» **WHAT YOU WILL DO**
Please reproduce exactly the line that contains "Alice replied as" and every line after it through the end of the records below, adding nothing else.

» **EXCERPTED RECORDS**
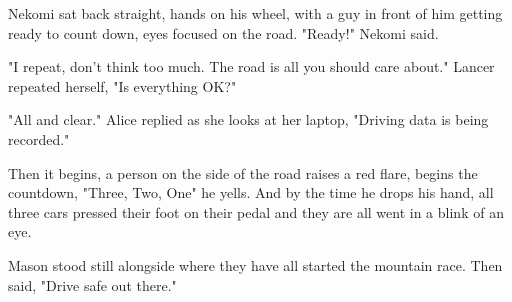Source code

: Nekomi sat back straight, hands on his wheel, with a guy in front of him getting ready to count down, eyes focused on the road. "Ready!" Nekomi said.

"I repeat, don't think too much. The road is all you should care about." Lancer repeated herself, "Is everything OK?"

"All and clear." Alice replied as she looks at her laptop, "Driving data is being recorded."

Then it begins, a person on the side of the road raises a red flare, begins the countdown, "Three, Two, One" he yells. And by the time he drops his hand, all three cars pressed their foot on their pedal and they are all went in a blink of an eye.

Mason stood still alongside where they have all started the mountain race. Then said, "Drive safe out there."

» **ANSWER TO THE EXERCISE**
"All and clear." Alice replied as she looks at her laptop, "Driving data is being recorded."

Then it begins, a person on the side of the road raises a red flare, begins the countdown, "Three, Two, One" he yells. And by the time he drops his hand, all three cars pressed their foot on their pedal and they are all went in a blink of an eye.

Mason stood still alongside where they have all started the mountain race. Then said, "Drive safe out there."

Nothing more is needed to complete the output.